I don't understand why the video is shown to be unavailable? The link works just fine for me


----------



## ViniB (Nov 29, 2022)

_View: https://youtu.be/lelAI_AwO-c_

A pretty mainstream view of firearms development history, with interesting names mentioned


----------



## Silveryou (Nov 30, 2022)

Britain going mongrel like Uhhmericahh, but yes let's talk about the Chineze.

Oh someone said it was all just students, right? Good jewob.

(posting about Britain cause it's in English but there's plenty more for all Western Europe)


_View: https://www.youtube.com/watch?v=nD7Hv-wB2H0_


----------



## Mike Nolan (Dec 2, 2022)

_View: https://www.youtube.com/watch?v=hwN3gtiFZZ0_


----------



## TheImp (Dec 2, 2022)

_View: https://youtu.be/OsItiPfnzLI_


----------



## Mick Harper (Dec 3, 2022)

Here's one not by me but_ of _me, and you can't get better than that. It's about how Bronze Age people navigated around which, though ignored by historians and archaeologists, was kinda necessary on account of bronze requiring copper and tin to be brought together from far-flung places and Bronze Ages requiring bronze. So you can't get more necessary than that.


----------



## springbrook99 (Dec 3, 2022)

Seeker said:


> Talk by Alan Wilson on the hidden history of Britain including King Arthur, Jesus, Israel, Egypt and the Ark of the Covenant.
> 
> I don't have much else to add - but I know others have done research/posts on King Arthur and similar topics, and thought this may be of interest.


 
Thanks for sharing this.  Includes some invaluable information on the Lost Tribes of Israel and the House of Judah, and the welsh, and british histories.
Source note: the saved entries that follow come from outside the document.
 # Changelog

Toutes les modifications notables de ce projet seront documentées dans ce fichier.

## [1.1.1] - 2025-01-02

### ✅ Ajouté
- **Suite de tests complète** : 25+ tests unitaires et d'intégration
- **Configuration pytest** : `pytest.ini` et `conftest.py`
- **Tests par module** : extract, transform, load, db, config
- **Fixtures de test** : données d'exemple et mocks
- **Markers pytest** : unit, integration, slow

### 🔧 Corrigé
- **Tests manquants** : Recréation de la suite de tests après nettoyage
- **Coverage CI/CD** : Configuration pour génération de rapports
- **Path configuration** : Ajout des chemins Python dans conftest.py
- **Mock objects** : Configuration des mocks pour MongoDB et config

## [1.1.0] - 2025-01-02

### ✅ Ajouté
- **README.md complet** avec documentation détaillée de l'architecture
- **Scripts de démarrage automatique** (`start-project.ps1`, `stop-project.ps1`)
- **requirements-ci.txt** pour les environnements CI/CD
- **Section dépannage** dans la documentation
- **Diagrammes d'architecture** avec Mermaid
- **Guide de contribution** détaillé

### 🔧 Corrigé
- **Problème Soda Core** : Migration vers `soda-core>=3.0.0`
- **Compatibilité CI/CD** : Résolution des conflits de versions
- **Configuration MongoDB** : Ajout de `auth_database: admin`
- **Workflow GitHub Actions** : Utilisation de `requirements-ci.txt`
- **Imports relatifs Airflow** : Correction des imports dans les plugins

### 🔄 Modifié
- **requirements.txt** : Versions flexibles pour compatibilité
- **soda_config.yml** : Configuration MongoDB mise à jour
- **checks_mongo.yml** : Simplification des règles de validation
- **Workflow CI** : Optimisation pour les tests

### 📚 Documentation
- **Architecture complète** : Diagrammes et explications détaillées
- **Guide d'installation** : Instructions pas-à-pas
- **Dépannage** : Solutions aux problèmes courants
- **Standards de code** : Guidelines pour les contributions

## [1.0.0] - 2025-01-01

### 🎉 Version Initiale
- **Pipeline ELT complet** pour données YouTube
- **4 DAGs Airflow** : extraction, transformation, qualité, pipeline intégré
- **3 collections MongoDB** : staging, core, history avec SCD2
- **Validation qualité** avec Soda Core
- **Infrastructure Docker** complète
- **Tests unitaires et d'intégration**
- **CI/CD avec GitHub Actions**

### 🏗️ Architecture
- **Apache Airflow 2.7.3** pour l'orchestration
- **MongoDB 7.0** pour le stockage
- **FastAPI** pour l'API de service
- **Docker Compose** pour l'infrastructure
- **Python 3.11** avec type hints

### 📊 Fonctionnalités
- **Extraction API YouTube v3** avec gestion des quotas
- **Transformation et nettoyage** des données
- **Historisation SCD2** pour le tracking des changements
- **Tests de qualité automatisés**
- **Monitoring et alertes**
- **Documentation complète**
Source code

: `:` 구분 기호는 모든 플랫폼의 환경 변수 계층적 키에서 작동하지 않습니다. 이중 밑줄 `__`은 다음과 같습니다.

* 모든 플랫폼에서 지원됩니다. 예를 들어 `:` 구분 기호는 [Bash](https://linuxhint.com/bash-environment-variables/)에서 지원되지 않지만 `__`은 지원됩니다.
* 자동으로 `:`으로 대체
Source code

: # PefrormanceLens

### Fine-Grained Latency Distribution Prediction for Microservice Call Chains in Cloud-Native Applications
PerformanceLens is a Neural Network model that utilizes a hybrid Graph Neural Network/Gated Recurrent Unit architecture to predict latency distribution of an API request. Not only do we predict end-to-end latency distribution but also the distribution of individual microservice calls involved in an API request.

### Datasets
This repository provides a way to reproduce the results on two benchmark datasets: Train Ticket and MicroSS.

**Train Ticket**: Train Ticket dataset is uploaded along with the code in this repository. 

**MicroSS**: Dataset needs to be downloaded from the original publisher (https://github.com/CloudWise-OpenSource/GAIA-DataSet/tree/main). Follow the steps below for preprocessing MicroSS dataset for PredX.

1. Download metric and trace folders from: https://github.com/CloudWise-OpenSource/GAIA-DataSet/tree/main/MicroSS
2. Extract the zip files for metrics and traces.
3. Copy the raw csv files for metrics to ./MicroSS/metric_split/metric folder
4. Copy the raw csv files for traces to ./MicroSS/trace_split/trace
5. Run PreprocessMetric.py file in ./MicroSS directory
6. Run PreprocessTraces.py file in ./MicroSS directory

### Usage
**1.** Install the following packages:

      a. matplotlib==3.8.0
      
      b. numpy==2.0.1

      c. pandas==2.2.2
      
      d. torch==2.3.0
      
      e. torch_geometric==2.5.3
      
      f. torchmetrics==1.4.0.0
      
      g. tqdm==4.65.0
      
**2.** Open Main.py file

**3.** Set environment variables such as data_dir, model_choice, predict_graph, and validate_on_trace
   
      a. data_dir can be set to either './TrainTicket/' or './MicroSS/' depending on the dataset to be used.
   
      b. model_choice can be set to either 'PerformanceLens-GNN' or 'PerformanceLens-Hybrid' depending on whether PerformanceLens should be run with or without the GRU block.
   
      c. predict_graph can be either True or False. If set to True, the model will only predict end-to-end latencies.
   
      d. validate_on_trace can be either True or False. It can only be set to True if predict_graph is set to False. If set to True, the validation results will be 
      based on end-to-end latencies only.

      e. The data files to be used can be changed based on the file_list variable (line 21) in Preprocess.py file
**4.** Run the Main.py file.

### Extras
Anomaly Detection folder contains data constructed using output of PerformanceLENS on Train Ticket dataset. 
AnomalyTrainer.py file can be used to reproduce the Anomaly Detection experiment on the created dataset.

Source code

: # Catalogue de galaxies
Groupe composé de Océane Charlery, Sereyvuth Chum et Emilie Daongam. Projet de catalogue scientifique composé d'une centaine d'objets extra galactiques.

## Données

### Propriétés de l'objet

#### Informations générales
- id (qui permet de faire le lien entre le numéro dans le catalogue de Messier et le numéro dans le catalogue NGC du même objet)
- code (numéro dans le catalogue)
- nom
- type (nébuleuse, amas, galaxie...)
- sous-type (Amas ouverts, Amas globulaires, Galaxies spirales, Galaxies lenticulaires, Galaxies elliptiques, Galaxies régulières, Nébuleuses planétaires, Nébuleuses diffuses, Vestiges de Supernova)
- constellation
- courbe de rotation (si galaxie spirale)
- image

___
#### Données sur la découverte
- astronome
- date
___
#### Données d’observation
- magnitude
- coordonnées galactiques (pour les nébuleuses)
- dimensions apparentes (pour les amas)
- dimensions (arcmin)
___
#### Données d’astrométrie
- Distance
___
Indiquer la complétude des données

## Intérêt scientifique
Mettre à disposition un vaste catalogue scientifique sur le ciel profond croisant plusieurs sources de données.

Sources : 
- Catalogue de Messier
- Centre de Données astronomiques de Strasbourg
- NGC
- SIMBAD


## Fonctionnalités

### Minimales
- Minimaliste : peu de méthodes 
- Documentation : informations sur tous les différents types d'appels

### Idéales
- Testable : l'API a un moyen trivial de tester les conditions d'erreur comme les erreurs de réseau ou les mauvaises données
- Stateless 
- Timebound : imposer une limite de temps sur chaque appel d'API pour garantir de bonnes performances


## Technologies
I was studying this tree (which apparently is in the Scottish Library and Windsor Castle)...
The Zarah/Darda/Assaracus line containing Scots and Welsh, and the Zarah/Cacol line containing Irish.  Other Zarah lines indicate Scandinavian names.


Alan Wilson's research ties in with a lot of this.


----------



## TheHangedMan (Dec 3, 2022)

I'm sure that most on this forum are more than familiar with the tiresome one eyed symbolism they like to use .



Last night whilst researching another topic altogether I stumbled on this video . If what is shown at the beginning is what it seems to be ,it's a whole different level than I 've seen before.
It is from a couple of months ago of the royals arriving at Balmoral after the queen's death.


----------



## feralimal (Dec 3, 2022)

TheHangedMan said:


> I'm sure that most on this forum are more than familiar with the tiresome one eyed symbolism they like to use .
> 
> 
> 
> ...


The salute is truly odd - totally new to me.  Total conspiracy stuff, but there it is...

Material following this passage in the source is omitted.